Cristiano Gasparetto, a member of the board for Italia Nostra’s Venice chapter, announced that Venice risks becoming an “ecological disaster.” Alessandra Mottola Molino, Italia Nostra’s President, explained that “We need to launch a planetary alarm”, as reported in the UK’s Daily Telegraph here: Venice \'risks losing its soul due to mass tourism\'
A series of claims are listed to support this imminent disaster. Each of these claims is questioned in the forthcoming book Venice in Environmental Peril? Myth and Reality (UPA, late 2011) by Dominic Standish. Here are the series of claims and a preview of why they should be questioned:
* “The lagoon city risks ‘losing its soul’ as it struggles to cope with 60,000 tourists a day, nearly double the number it can sustain, according to Italia Nostra.” Why can’t Venice “sustain” approximately 30,000 tourists a day in 2011 if the city welcomed and coped with many more visitors over 200 years ago? “[I]n the year 1775 the number of those who arrived on the eve of the Ascension day, amounted to 42,480, exclusive of the preceding days,” wrote Johann Wilhelm Von Archenholtz in 1785 (Von Archenholtz 1785, 37; cited in Davis and Marvin 2004, 36). Now “[t]ourists account for approximately 30% of the daily city users,” according to an OECD (2010, 75) assessment of Venice. Although Venice does get very busy with tourists, improved infrastructure and technology mean that the city copes much better now than in the past.

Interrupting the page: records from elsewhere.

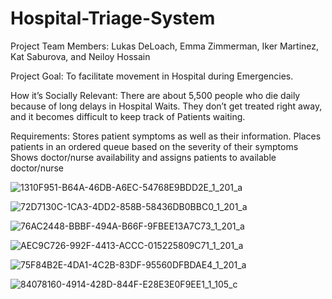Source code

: # Hospital-Triage-System

Project Team Members: Lukas DeLoach, Emma Zimmerman, Iker Martinez, Kat Saburova, and Neiloy Hossain

Project Goal: To facilitate movement in Hospital during Emergencies.

How it’s Socially Relevant: There are about 5,500 people who die daily because of long delays in Hospital Waits. They don’t get treated right away, and it becomes difficult to keep track of Patients waiting.

Requirements: Stores patient symptoms as well as their information. Places patients in an ordered queue based on the severity of their symptoms
Shows doctor/nurse availability and assigns patients to available doctor/nurse

![1310F951-B64A-46DB-A6EC-54768E9BDD2E_1_201_a](https://user-images.githubusercontent.com/97558729/172264919-3974f374-bddd-40a7-8786-e8ede0db6b1e.jpeg)

![72D7130C-1CA3-4DD2-858B-58436DB0BBC0_1_201_a](https://user-images.githubusercontent.com/97558729/172264958-308a77e1-c384-4c1b-93eb-47277f675354.jpeg)

![76AC2448-BBBF-494A-B66F-9FBEE13A7C73_1_201_a](https://user-images.githubusercontent.com/97558729/172264996-aaa2c4b7-d25f-4cfc-8618-0f66b42c8b32.jpeg)

![AEC9C726-992F-4413-ACCC-015225809C71_1_201_a](https://user-images.githubusercontent.com/97558729/172265042-0f5c2bd6-6ab3-4eb9-9531-70b72cd55e58.jpeg)

![75F84B2E-4DA1-4C2B-83DF-95560DFBDAE4_1_201_a](https://user-images.githubusercontent.com/97558729/172265068-94aaa478-02bb-4302-ac12-1a747f998a49.jpeg)

![84078160-4914-428D-844F-E28E3E0F9EE1_1_105_c](https://user-images.githubusercontent.com/97558729/172267034-4ec29fbf-09a9-4e7e-adc2-4c387b97dc7f.jpeg)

* “Venice faces an ‘irreversible’ environmental catastrophe unless visitor numbers are capped and cruise ships are restricted.” Why should tourism be capped, which would limit the number of people who can enjoy the city? How would the number of visitors to the city be capped? An entrance fee would discriminate against less wealthy tourists. Moreover, what is the evidence of this irreversible catastrophe? The wake of cruise ships “erodes the delicate mud banks and wooden piles on which the city is built, Italia Nostra said.” Waves that damage Venice are primarily caused by tens of thousands of boat trips around Venice every day by water taxis, cargo boats, public water buses and private vessels. Cruise ships are a very small proportion of boat traffic through Venice and create minimal waves. Instead of blaming cruise ships, constructing a subway through the Venetian lagoon could drastically reduce boat trips and wave damage. But Cristiano Gasparetto of Italia Nostra identifies the subway as another cause of “ecological disaster.”

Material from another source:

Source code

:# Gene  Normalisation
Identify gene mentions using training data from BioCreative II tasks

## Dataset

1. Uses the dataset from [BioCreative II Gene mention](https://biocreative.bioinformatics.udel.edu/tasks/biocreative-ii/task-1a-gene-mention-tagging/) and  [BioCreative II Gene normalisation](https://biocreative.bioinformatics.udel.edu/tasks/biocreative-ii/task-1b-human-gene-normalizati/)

* Finally, Lidia Fersuoch, the President of Italia Nostra’s Venice chapter, claims that the mobile barrier dams being built to protect Venice from its highest floods will permanently block the Venetian lagoon from the sea. “In 100 years the sea level will be such that the barriers will have to remain closed all the time, blocking the natural exchange of sea water that is (the lagoon’s) very life source.” Between 1897 and 1983, the relative sea level (RSL) in Venice rose by 23cm, with 12cm of the 23cm RSL rise due to subsidence and 11cm caused by rising sea levels (Cecconi 1997, 1). The IPCC (2007, 2) establishes that global sea levels rose from 1961 by an average rate of 1.8mm/year (0.07 inches/year), and it has been estimated that rising global sea levels added 5cm (2 inches) to the water level in Venice between 1970 and 2005 (Istituzione Centro Previsioni e Segnalazioni Maree 2009). Yet the OECD (2010) notes that, “since the Mediterranean has registered stationary and even falling sea levels in recent decades, its take-up of global average sea level rise could be lower than in other places” (OECD 2010, 158).
There is so much uncertainty regarding climate change forecasts that it is impossible to predict dam closures accurately. Carbognin et al (2009, 7) emphasize the uncertainty of predictions and that climatic changes such as meteorological storms could substantially alter water dynamic perspectives for Venice. The scientific uncertainty about the consequences of climate change for Venice’s mobile dams does not prevent dramatic and definitive claims about what will happen in one century’s time. Shouldn’t we observe how the mobile dams function after they begin operation (predicted in 2014) before passing judgement on their effectiveness?
The impact of the dams “will change Venice as we know it” warns Fersuoch. Venice has always changed and we need to play an active role in changing it for the better. Policy decisions should be governed by our understanding of Venice’s past and present circumstances rather than fears about the future.